HIV – some good news at last
The field of infectious diseases has been totally dominated by the HIV epidemic the last decades with SARS and Avian flue as some late but prudent contenders. Our profession was taken by total surprise although we ought to have known that any population that increase in number such as man and has such unprecedented mobility is bound to be hit by ‘new’ epidemics. Mostly the information about the HIV epidemic has been apocalyptic so far and it is not until the introduction of a multidrug therapy, which has the ability to halt the infection that some light has been seen also for the victims.
Although the structure and biology of this very complicated virus was revealed in a very short time, the making of a protective vaccine has failed totally so far despite numerous attempts and billions of dollars. This in contrast to situation with another even more complex virus – smallpox – where an efficient vaccine was made without even knowing what a virus or a microorganism was and for a cost of probably <1000 USD (Jenner 1798). Why is this? The answer is nobody knows but one explanation may be that natural infection with HIV results in an immunity which is not protective at all in the long run in contrast to a small pox infection which results in lifelong protective immunity if you survive. Thus, vaccine scientists have no ‘natural’ immunity that they can try to replicate when it comes to HIV. They must try to make something that nature has not managed so far. And the so far may be important. Chimpanzees harbour an almost identical virus, SIV-1 that shows very little pathogenicity. These primates have been around for much longer than man and thus probably they have lived (and died) with the virus for thousand of years whereas man may not have been in epidemic contact with HIV-1 for more than a century at the most.

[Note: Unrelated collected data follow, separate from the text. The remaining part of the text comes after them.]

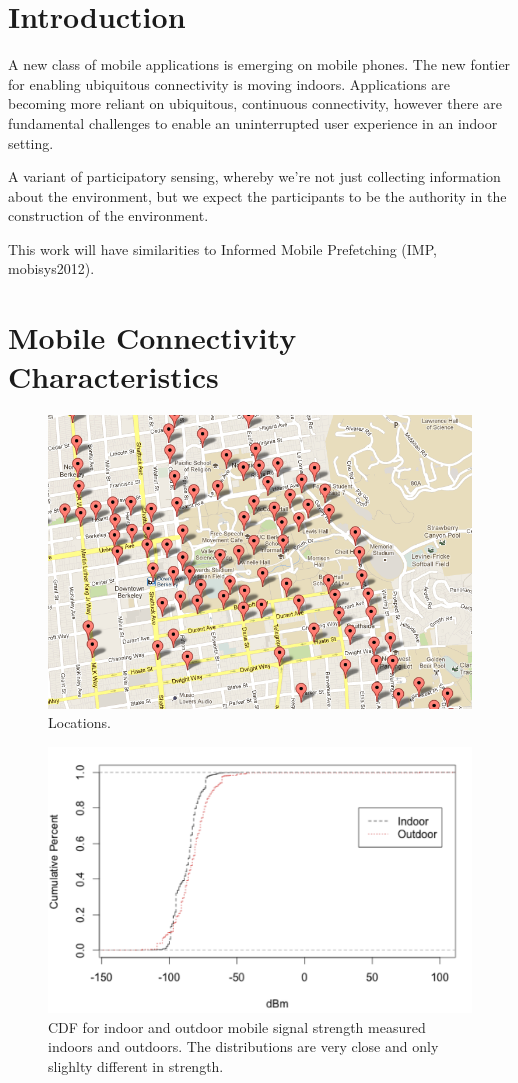 \section{Introduction}
A new class of mobile applications is emerging on mobile phones.  The new fontier for enabling ubiquitous
connectivity is moving indoors.  Applications are becoming more reliant on ubiquitous, continuous connectivity, 
however there are fundamental challenges to enable an uninterrupted user experience in an indoor setting.

A variant of participatory sensing, whereby we're not just collecting information about the environment, but
we expect the participants to be the authority in the construction of the environment.


This work will have similarities to Informed Mobile Prefetching (IMP, mobisys2012).

\section{Mobile Connectivity Characteristics}

\begin{figure}[htbp] %
\centering
\includegraphics[width=0.9\columnwidth]{figs/Locations}
\caption{Locations.}
\label{fig:sdh_power}
\end{figure}

\begin{figure}[htbp] %
\centering
\includegraphics[width=0.9\columnwidth]{figs/indoor_outdoor_cdf}
\caption{CDF for indoor and outdoor mobile signal strength measured indoors and outdoors.  The distributions
are very close and only slighlty different in strength.}
\label{fig:sdh_power}
\end{figure}

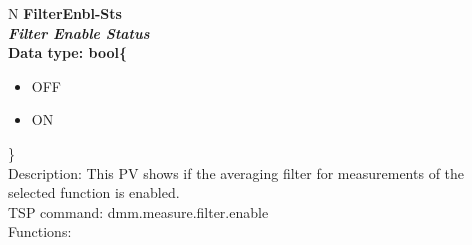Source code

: \documentclass[openany]{article}
\begin{document}
		\begin{tabular}{N}
			\hline
			\bfseries FilterEnbl-Sts\label{pv:filterenbl-sts} \\ \hline
			\emph{Filter Enable Status} \\
			Data type: bool\{\begin{itemize}[noitemsep]
				\item[] OFF
				\item[] ON
			\end{itemize}\} \\
			Description: This PV shows if the averaging filter for measurements of the selected function is enabled. \\
			TSP command: dmm.measure.filter.enable \\
			Functions: \\
			\arrayrulecolor{\FuncTableBorderColor}

		\end{tabular}
\end{document}
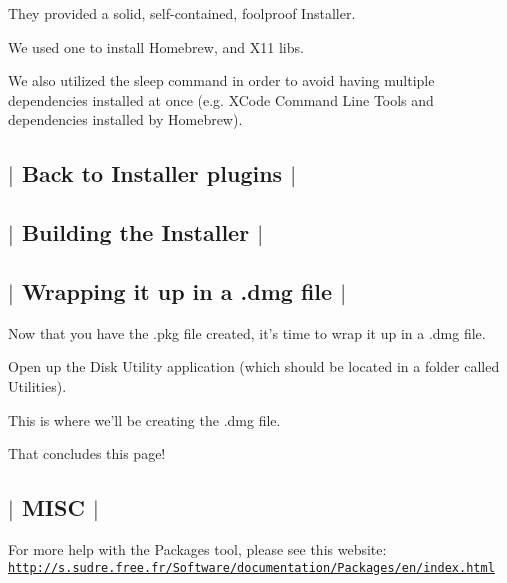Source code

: They provided a solid, self-\/contained, foolproof Installer.

We used one to install {\ttfamily Homebrew}, and {\ttfamily X11} libs.

We also utilized the {\ttfamily sleep} command in order to avoid having multiple dependencies installed at once (e.\-g. {\ttfamily X\-Code Command Line Tools} and dependencies installed by {\ttfamily Homebrew}). 

 \subsection*{$\vert$ Back to Installer plugins $\vert$ }



 \subsection*{$\vert$ Building the Installer $\vert$ }



 \subsection*{$\vert$ Wrapping it up in a .dmg file $\vert$ }

Now that you have the {\ttfamily .pkg} file created, it's time to wrap it up in a {\ttfamily .dmg} file.

Open up the {\ttfamily Disk Utility} application (which should be located in a folder called {\ttfamily Utilities}).

This is where we'll be creating the .dmg file.

That concludes this page!



 \subsection*{$\vert$ M\-I\-S\-C $\vert$ }

For more help with the Packages tool, please see this website\-: \href{http://s.sudre.free.fr/Software/documentation/Packages/en/index.html}{\tt http\-://s.\-sudre.\-free.\-fr/\-Software/documentation/\-Packages/en/index.\-html}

The latter is not enough to select for immune response genes that can neutralize the infection.
However, Jean-Marie Andrieu and Wei and from Paris reported in this issue [3] for the first time that it is possible to educate human immunocompetent cells in vitro towards a virus neutralizing effect. The method he uses is both tedious and expensive but the breakthrough is that it is possible to deviate the response of the host from inability to ability to halt the infection. This autologous cell vaccine is not and will never be preventive but may be used as an adjunct or alternative to chemotherapy notably in situations where there is multidrug resistance. However, the immunity it raises can be one that a conventional microbial vaccine should be looking for.
An even more positive note [4] comes from a group under Dr Dawit Wolday et al. from the Ethiopian Nutrition and Health Research Instititute (ENHRI) in Addis Ababa, Ethiopia. They have analysed sera for HIV antibodies from mothers attending antenatal care in Addis Ababa between 1995 and 2003, altogether 7700 sera. During this period the prevalence has fallen from 7% to 2%. But in addition the incidence (new cases per year determined by a method that uses titre of antibody as indicator of duration of infection) has dropped even more steeply especially in the youngest age groups. The finding in this study corroborates with an increasing number of others from the same region of Africa (east-central), i.e. the one where the epidemic once started and repeatedly the decline is most strongly noted in the young urban population, which is the one that was most rapidly hit at the onset of the epidemic. This declining trend has been observed for many years but it is not until in the latest UNAIDS report (2005) that it is commented upon although as a minor thing compared with the upsurge of the epidemic in the former Sovjet states. However, research into why the epidemic is coming down where it once started is of utmost potential importance because the only thing we know is that it cannot be for the same reason as for most other epidemics, i.e. development of herd immunity as there is none of that for HIV. For a virus with such low infectivity (maybe 20 times less infectious than hepatitis B virus through the same route) it may suffice with minor behavioural changes to reach considerable preventive effects. Efforts in searching for a social vaccine is highly warranted but has low prestige and support in the scientific community today.
Conflict of interest statement
No conflict of interest was declared.